The victory, with Finland’s Valtteri Bottas told to move aside for his British team mate at the halfway point, allowed Hamilton to stretch his championship lead over Ferrari’s Sebastian Vettel to 50 points with five races left.
There is now every chance of Hamilton wrapping up his fifth title with a race or two to spare.
“Somebody needs to be the baddie some times and it’s me today,” Wolff told reporters.
“You need to weigh it up; To be the baddie on Sunday evening, for many right reasons, or be the idiot in Abu Dhabi at the end of the season.
“I’d rather be the baddie today and not the idiot at the end of the year.”
Red Bull’s Max Verstappen was leading, but had yet to pit, with Bottas second and Hamilton third with a blistered rear tyre after overtaking Vettel.
Mercedes were concerned that Hamilton could be vulnerable to the Ferrari, and might even have to pit again if the tyre got any worse — as had been the case in Belgium.
Wolff said that was the rationale behind the order, with Bottas not a title contender, to defend the champion from the risk of being caught and losing points.
The Austrian recognised, however, that some might consider it an unsporting gesture to have deprived Bottas of his first win of the season after he had secured pole position.
“Rationally, it was the right call to do,” he said. “(But) Our sporting heart says no.
“At the end, if five points or three points are missing, then you are the biggest idiot on the planet by prioritising Valtteri’s single race result over the championship,” added Wolff.
The question of ‘team orders’, once banned in Formula One but now legal, was discussed before the race with multiple possible scenarios.
Wolff said he had also spent a sleepless night, mindful of the global controversy triggered when Ferrari ordered Brazilian Rubens Barrichello to cede the lead to team mate Michael Schumacher in Austria in 2002.
Barrichello did so at the final corner, with the crowd in uproar.
“I spent half the night yesterday thinking about the situation and thinking about Austria in 2002 and the implication for the brand. It’s a super-tough call to make,” said Wolff.

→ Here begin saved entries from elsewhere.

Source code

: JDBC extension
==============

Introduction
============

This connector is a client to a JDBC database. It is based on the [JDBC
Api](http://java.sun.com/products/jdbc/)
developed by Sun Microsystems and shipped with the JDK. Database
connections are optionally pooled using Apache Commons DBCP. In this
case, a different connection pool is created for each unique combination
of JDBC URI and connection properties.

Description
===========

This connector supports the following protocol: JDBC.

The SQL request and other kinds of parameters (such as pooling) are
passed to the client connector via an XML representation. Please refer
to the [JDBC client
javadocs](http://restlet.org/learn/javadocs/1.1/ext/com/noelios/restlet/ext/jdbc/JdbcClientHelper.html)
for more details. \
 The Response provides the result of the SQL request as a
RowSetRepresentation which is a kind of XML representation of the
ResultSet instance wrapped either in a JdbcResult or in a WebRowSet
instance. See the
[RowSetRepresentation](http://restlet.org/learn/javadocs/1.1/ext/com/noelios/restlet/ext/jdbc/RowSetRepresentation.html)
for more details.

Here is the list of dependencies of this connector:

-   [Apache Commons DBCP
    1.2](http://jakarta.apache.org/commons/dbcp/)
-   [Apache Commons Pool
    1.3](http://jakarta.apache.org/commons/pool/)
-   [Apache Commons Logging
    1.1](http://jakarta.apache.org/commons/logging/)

Sunday’s race ultimately drew significantly less ire, with Hamilton inviting Bottas to join him on the top step of the podium while recognising the victory felt somewhat hollow.
Wolff said Bottas understood the situation, even if he did not like it.
“What we discussed this morning was if he were in Lewis’s situation, would he expect the team to work for him? And the answer is clearly yes,” he said.
“So he understands that. But in his heart, and in the same way my heart and Lewis’s heart and all of our hearts, it just doesn’t feel right that he didn’t win the race because he was the guy on track and in the lead.”